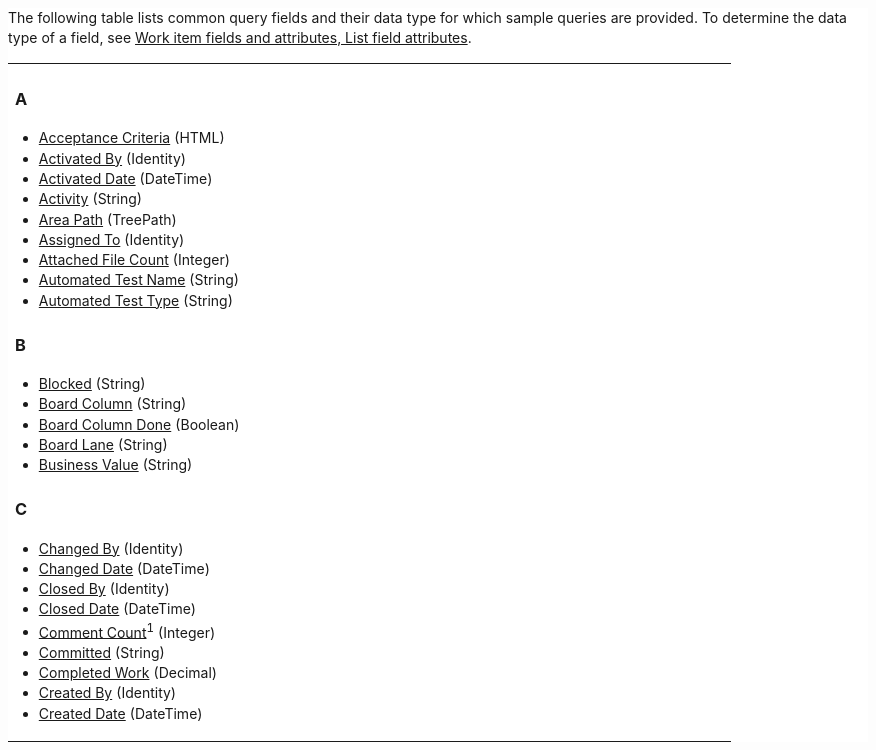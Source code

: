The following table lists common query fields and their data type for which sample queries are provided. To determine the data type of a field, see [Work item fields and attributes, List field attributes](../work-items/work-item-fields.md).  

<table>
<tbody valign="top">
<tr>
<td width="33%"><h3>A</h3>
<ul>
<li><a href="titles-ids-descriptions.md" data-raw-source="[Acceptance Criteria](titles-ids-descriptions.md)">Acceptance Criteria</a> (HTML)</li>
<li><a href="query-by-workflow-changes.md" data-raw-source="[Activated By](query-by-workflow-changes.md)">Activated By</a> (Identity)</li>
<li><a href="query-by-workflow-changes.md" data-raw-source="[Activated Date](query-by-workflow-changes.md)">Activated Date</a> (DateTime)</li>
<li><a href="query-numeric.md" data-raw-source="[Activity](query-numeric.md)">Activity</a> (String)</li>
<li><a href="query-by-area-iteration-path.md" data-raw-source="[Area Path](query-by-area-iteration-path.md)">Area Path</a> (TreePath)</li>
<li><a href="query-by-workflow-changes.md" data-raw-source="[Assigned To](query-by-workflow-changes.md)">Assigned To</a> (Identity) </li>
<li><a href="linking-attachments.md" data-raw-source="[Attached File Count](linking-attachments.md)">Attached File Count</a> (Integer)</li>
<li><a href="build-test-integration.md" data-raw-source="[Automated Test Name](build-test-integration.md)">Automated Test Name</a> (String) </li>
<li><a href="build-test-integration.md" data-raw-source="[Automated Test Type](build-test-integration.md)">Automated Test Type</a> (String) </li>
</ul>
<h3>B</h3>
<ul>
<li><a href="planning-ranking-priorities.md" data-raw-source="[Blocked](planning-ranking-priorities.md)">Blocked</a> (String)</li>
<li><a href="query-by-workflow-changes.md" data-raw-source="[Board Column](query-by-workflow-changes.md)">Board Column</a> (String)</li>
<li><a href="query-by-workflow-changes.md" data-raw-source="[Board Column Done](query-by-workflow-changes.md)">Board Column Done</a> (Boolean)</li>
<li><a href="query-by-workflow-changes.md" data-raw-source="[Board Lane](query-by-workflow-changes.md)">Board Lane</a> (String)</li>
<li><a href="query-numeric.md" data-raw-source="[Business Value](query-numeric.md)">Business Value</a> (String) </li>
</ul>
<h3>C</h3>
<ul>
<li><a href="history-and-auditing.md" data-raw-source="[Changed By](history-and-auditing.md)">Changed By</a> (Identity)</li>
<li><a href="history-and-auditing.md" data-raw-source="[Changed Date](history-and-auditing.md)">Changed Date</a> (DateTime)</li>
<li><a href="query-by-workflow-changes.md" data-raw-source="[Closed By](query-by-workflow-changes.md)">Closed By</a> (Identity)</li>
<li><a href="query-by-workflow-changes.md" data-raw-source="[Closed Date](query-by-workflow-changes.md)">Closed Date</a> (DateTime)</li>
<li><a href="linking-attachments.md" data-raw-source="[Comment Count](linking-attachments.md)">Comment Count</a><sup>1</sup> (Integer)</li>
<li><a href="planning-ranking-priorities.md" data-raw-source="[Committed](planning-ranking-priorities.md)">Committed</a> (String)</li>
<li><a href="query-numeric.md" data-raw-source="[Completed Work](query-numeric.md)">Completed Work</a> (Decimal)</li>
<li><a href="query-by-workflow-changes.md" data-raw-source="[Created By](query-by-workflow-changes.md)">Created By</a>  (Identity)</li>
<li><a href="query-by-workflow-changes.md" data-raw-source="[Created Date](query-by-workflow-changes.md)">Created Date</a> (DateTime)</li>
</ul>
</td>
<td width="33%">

...

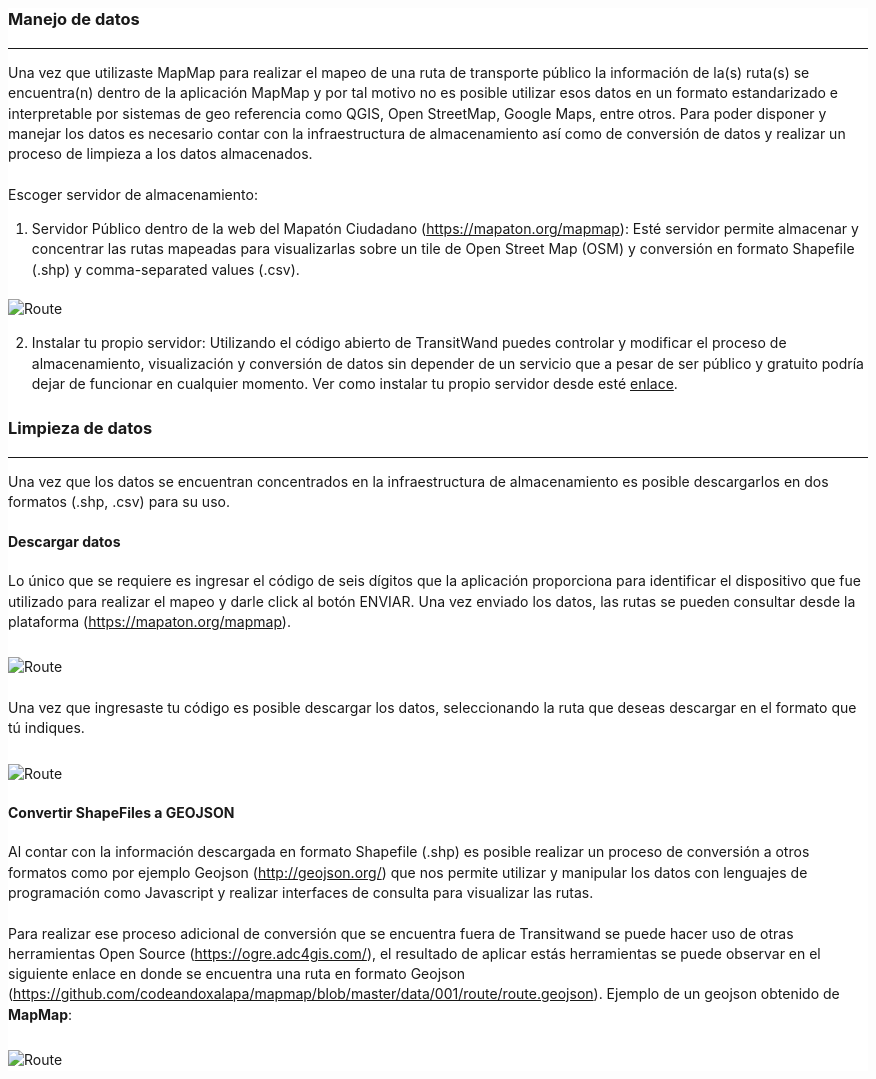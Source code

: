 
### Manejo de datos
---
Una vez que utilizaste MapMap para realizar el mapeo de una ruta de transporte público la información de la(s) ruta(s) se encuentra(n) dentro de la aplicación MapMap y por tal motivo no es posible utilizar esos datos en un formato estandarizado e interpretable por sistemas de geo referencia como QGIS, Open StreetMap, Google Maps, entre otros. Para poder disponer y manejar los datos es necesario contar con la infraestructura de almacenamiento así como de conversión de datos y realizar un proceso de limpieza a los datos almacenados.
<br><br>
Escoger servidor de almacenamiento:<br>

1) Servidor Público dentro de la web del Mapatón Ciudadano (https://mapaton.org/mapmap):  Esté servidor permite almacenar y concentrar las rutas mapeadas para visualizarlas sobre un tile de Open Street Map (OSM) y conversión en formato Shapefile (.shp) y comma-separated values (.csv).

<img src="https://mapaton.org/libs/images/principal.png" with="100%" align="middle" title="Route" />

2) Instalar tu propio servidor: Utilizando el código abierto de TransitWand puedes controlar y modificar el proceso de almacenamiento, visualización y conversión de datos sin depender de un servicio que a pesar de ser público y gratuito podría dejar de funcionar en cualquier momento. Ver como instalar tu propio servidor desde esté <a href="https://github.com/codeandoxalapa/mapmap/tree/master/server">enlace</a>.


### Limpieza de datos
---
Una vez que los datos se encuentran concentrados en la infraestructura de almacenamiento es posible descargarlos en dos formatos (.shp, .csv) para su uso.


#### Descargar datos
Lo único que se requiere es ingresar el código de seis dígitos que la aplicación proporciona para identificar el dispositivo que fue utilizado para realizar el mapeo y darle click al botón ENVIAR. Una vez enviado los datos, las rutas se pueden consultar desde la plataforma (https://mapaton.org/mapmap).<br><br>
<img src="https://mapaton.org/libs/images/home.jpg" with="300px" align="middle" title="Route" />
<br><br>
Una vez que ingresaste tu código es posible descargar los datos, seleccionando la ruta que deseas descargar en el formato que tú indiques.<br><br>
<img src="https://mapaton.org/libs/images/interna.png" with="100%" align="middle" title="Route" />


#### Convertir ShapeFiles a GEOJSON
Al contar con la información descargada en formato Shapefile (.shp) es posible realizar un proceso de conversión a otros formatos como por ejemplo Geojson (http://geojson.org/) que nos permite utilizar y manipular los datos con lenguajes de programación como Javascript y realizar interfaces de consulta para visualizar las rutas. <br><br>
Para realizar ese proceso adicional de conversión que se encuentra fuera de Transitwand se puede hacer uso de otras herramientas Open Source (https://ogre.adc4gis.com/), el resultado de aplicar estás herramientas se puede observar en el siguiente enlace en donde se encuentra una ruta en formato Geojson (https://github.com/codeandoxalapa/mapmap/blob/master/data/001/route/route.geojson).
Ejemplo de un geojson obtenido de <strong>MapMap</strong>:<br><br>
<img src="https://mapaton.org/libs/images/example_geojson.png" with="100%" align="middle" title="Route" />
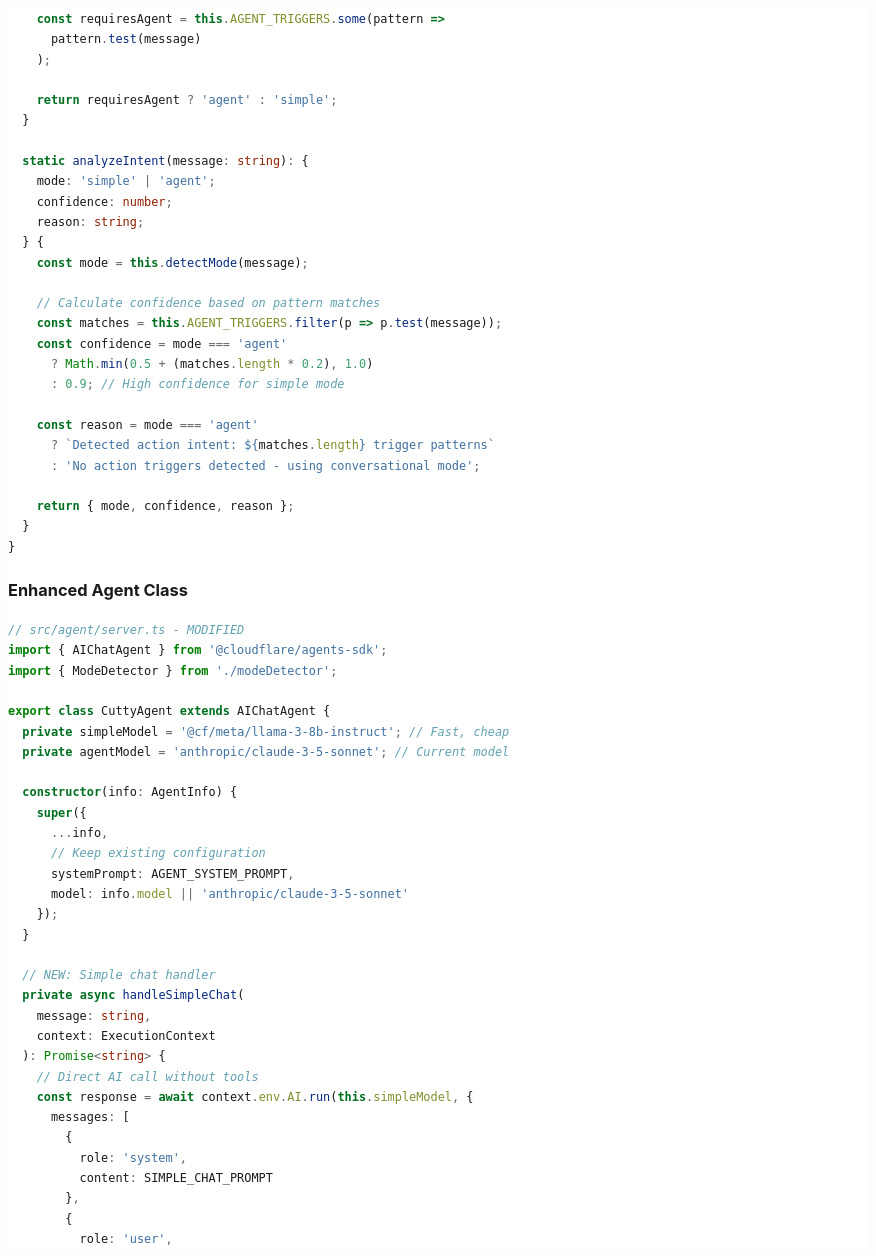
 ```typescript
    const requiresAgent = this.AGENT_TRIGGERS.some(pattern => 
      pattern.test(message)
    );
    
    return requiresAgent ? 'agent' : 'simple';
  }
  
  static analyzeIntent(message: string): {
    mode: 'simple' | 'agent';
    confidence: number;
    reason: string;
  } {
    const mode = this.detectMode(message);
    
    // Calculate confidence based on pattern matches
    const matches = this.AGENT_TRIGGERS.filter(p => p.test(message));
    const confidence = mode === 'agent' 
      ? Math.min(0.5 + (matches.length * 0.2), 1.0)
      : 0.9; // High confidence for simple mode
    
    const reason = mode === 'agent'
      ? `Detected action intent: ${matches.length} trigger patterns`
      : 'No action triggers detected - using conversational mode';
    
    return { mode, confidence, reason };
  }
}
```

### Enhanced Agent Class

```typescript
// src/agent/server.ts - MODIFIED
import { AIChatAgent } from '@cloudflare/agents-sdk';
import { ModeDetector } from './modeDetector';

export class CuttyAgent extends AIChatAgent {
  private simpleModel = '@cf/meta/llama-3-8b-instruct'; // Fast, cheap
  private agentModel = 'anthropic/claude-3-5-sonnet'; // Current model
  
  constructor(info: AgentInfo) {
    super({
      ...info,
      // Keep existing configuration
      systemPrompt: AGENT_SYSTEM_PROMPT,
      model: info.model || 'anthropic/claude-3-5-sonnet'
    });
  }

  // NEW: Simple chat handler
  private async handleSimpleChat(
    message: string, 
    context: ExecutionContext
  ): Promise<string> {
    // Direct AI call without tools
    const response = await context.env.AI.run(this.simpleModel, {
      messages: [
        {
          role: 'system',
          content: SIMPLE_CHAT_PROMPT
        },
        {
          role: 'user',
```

...

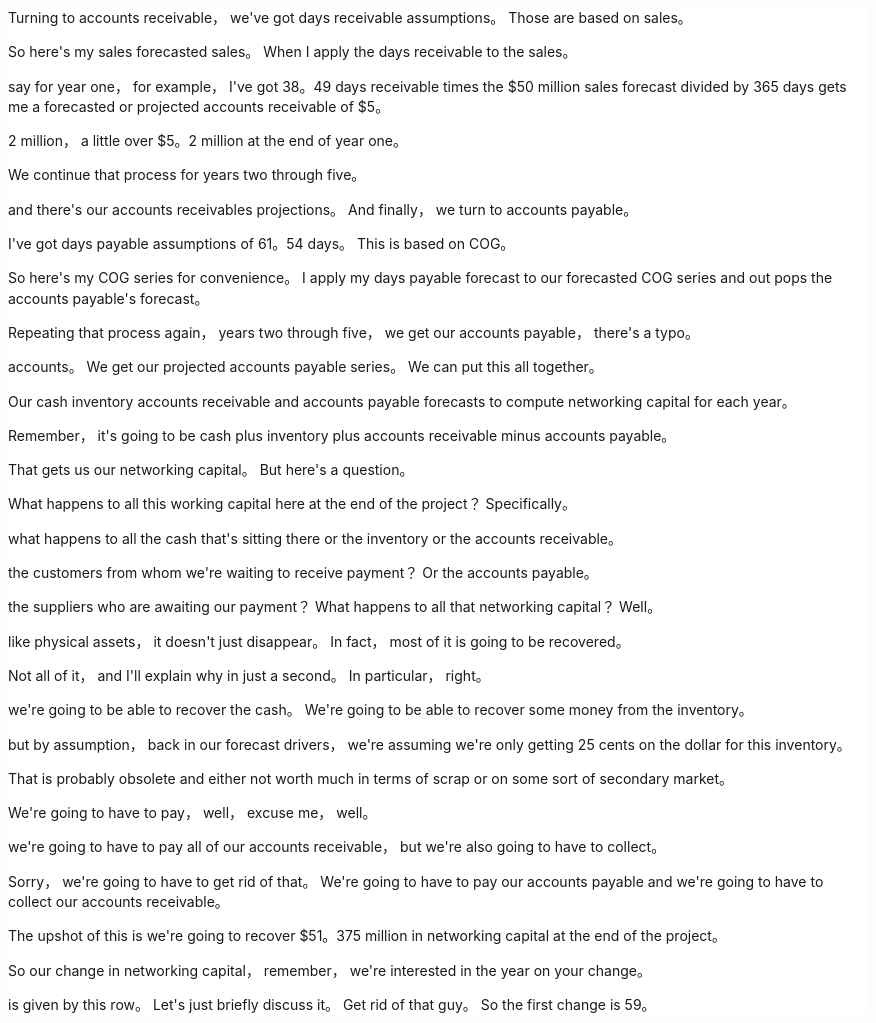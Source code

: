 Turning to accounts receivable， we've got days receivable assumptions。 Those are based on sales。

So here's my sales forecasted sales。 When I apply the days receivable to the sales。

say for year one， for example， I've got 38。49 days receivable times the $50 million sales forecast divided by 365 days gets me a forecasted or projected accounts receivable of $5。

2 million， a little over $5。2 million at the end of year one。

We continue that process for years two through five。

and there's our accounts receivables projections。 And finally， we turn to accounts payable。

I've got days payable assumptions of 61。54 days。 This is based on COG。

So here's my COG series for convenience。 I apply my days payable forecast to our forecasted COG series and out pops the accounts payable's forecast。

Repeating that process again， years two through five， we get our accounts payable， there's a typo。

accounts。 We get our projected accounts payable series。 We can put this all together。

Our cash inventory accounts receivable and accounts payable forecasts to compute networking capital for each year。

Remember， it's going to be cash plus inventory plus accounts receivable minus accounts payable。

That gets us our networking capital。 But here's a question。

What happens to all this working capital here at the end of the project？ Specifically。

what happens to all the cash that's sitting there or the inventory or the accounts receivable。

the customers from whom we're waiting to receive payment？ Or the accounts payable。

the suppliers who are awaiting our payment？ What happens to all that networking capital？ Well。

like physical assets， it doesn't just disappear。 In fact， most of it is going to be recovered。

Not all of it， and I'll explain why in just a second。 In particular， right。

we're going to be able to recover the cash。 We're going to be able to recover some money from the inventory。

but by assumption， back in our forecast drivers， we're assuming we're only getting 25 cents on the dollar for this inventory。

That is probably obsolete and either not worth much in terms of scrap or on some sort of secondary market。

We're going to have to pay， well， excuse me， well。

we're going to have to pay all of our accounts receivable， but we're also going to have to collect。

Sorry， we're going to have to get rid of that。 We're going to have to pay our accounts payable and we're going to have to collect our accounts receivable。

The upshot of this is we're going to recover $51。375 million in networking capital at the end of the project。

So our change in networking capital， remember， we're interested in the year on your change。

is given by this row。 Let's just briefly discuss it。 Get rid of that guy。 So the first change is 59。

PROBLEM TO WORK ON -> Exactly how many lines of the data above hold the word "have"? The number is the whole answer.

EXERCISE SOLUTION -> 3